3

This is a follow up from the question here Dynamic classes/objects ML.net's PredictionMoadel<TInput, TOutput> Train()

My system cannot use a predefined class at compile time, therefore I tried to feed a dynamic class into ML.NET like below

    // field data type
    public class Field
    {
        public string FieldName { get; set; }
        public Type FieldType { get; set; }
    }

    // dynamic class helper
    public class DynamicClass : DynamicObject
    {
        private readonly Dictionary<string, KeyValuePair<Type, object>> _fields;

        public DynamicClass(List<Field> fields)
        {
            _fields = new Dictionary<string, KeyValuePair<Type, object>>();
            fields.ForEach(x => _fields.Add(x.FieldName,
                new KeyValuePair<Type, object>(x.FieldType, null)));
        }

        public override bool TrySetMember(SetMemberBinder binder, object value)
        {
            if (_fields.ContainsKey(binder.Name))
            {
                var type = _fields[binder.Name].Key;
                if (value.GetType() == type)
                {
                    _fields[binder.Name] = new KeyValuePair<Type, object>(type, value);
                    return true;
                }
                else throw new Exception("Value " + value + " is not of type " + type.Name);
            }
            return false;
        }

        public override bool TryGetMember(GetMemberBinder binder, out object result)
        {
            result = _fields[binder.Name].Value;
            return true;
        }
    }

    private static void Main(string[] args)
    {
        var fields = new List<Field>
        {
            new Field {FieldName = "Name", FieldType = typeof(string)},
            new Field {FieldName = "Income", FieldType = typeof(float)}
        };

        dynamic obj1 = new DynamicClass(fields);
        obj1.Name = "John";
        obj1.Income = 100f;

        dynamic obj2 = new DynamicClass(fields);
        obj2.Name = "Alice";
        obj2.Income = 200f;

        var trainingData = new List<dynamic> {obj1, obj2};

        var env = new LocalEnvironment();
        var schemaDef = SchemaDefinition.Create(typeof(DynamicClass));
        schemaDef.Add(new SchemaDefinition.Column(null, "Name", TextType.Instance));
        schemaDef.Add(new SchemaDefinition.Column(null, "Income", NumberType.R4));
        var trainDataView = env.CreateStreamingDataView(trainingData, schemaDef);

        var pipeline = new CategoricalEstimator(env, "Name")
            .Append(new ConcatEstimator(env, "Features", "Name"))
            .Append(new FastTreeRegressionTrainer(env, "Income", "Features"));

        var model = pipeline.Fit(trainDataView);
    }

and got the error: "'No field or property with name 'Name' found in type 'System.Object'". I tried generating the class using Reflection only to run into the same problem.

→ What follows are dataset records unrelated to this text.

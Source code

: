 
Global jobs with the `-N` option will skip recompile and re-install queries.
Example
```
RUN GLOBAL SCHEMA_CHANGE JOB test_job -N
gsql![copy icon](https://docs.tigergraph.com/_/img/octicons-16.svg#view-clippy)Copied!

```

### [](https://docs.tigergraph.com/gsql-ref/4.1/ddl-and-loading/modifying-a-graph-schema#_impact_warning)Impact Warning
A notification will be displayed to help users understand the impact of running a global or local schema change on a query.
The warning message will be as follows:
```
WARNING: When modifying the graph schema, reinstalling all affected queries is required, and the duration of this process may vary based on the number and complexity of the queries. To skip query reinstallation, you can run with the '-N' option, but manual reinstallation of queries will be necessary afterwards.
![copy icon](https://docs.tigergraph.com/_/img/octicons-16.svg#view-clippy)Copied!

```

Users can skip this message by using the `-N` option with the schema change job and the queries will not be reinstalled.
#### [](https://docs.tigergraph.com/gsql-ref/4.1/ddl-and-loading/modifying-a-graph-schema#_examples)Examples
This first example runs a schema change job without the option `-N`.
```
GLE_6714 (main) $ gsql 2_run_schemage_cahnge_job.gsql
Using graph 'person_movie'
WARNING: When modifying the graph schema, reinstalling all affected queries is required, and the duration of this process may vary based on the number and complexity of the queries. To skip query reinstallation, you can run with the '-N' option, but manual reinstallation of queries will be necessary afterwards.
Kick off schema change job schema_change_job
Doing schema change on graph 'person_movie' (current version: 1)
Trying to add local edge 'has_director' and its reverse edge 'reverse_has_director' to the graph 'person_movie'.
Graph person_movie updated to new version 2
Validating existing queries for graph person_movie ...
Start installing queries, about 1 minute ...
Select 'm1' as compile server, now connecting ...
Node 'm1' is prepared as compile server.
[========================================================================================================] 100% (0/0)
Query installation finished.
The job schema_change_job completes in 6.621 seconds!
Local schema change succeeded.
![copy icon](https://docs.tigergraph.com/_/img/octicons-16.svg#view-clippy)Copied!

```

Is there a workaround? Thanks

HuyNA
  • 598
  • 3
  • 19
  • Have you tried using ExpandoObject? https://stackoverflow.com/questions/20530134/is-it-possible-to-add-attributes-to-a-property-of-dynamic-object-runtime – CEO May 16 '20 at 06:05
  • I was not aware of ExpandoObject, good to know, thanks – HuyNA May 18 '20 at 18:58
  • 1
    I have a complete example of how to do this using a runtime generated class: https://stackoverflow.com/a/66913705/125406 – Michael Silver Apr 04 '21 at 01:07

3 Answers3

7

For those attempting to do this, I have a working solution that creates the schema and can be used to train data dynamically.

First, grab the code for DynamicTypeProperty and DynamicType from my other answer here.

The following code will create a schema dynamically:

var properties = new List<DynamicTypeProperty>()
{
    new DynamicTypeProperty("SepalLength", typeof(float)),
    new DynamicTypeProperty("SepalWidth", typeof(float)),
    new DynamicTypeProperty("PetalLength", typeof(float)),
    new DynamicTypeProperty("PetalWidth", typeof(float)),
};

// create the new type
var dynamicType = DynamicType.CreateDynamicType(properties);
var schema = SchemaDefinition.Create(dynamicType);

You'll then need to create list with the required data. This is done as follows:

var dynamicList = DynamicType.CreateDynamicList(dynamicType);

// get an action that will add to the list
var addAction = DynamicType.GetAddAction(dynamicList);

// call the action, with an object[] containing parameters in exact order added
addAction.Invoke(new object[] {1.1, 2.2, 3.3, 4.4});
// call add action again for each row.

Then you'll need to create an IDataView with the data, this requires using reflection, or the trainers won't infer the correct type.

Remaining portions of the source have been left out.